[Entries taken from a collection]

╔══

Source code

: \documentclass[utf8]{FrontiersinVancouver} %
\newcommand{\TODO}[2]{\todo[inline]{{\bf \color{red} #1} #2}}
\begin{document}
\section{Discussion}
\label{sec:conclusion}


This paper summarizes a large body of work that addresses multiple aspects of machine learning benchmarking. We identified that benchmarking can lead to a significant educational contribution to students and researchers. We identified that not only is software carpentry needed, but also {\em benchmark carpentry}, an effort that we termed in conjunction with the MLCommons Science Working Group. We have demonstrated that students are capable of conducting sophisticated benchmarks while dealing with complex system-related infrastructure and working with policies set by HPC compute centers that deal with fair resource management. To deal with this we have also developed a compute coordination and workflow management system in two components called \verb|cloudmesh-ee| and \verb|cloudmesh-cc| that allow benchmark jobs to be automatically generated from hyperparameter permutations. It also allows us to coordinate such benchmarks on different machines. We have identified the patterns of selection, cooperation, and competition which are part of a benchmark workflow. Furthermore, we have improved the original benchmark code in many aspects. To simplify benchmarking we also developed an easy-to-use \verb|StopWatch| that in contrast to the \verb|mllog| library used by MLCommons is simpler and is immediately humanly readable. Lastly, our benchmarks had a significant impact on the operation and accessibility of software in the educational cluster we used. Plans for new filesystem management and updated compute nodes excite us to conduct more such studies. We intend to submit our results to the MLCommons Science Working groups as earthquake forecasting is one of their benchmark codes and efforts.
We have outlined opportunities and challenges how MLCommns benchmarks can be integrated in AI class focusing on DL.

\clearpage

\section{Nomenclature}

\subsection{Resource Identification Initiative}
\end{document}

╚══

> Prompt
Nothing should be missing: every line above must be reproduced exactly.

> Response to the task
Source code

: \documentclass[utf8]{FrontiersinVancouver} %
\newcommand{\TODO}[2]{\todo[inline]{{\bf \color{red} #1} #2}}
\begin{document}
\section{Discussion}
\label{sec:conclusion}


This paper summarizes a large body of work that addresses multiple aspects of machine learning benchmarking. We identified that benchmarking can lead to a significant educational contribution to students and researchers. We identified that not only is software carpentry needed, but also {\em benchmark carpentry}, an effort that we termed in conjunction with the MLCommons Science Working Group. We have demonstrated that students are capable of conducting sophisticated benchmarks while dealing with complex system-related infrastructure and working with policies set by HPC compute centers that deal with fair resource management. To deal with this we have also developed a compute coordination and workflow management system in two components called \verb|cloudmesh-ee| and \verb|cloudmesh-cc| that allow benchmark jobs to be automatically generated from hyperparameter permutations. It also allows us to coordinate such benchmarks on different machines. We have identified the patterns of selection, cooperation, and competition which are part of a benchmark workflow. Furthermore, we have improved the original benchmark code in many aspects. To simplify benchmarking we also developed an easy-to-use \verb|StopWatch| that in contrast to the \verb|mllog| library used by MLCommons is simpler and is immediately humanly readable. Lastly, our benchmarks had a significant impact on the operation and accessibility of software in the educational cluster we used. Plans for new filesystem management and updated compute nodes excite us to conduct more such studies. We intend to submit our results to the MLCommons Science Working groups as earthquake forecasting is one of their benchmark codes and efforts.
We have outlined opportunities and challenges how MLCommns benchmarks can be integrated in AI class focusing on DL.

\clearpage

\section{Nomenclature}

\subsection{Resource Identification Initiative}
\end{document}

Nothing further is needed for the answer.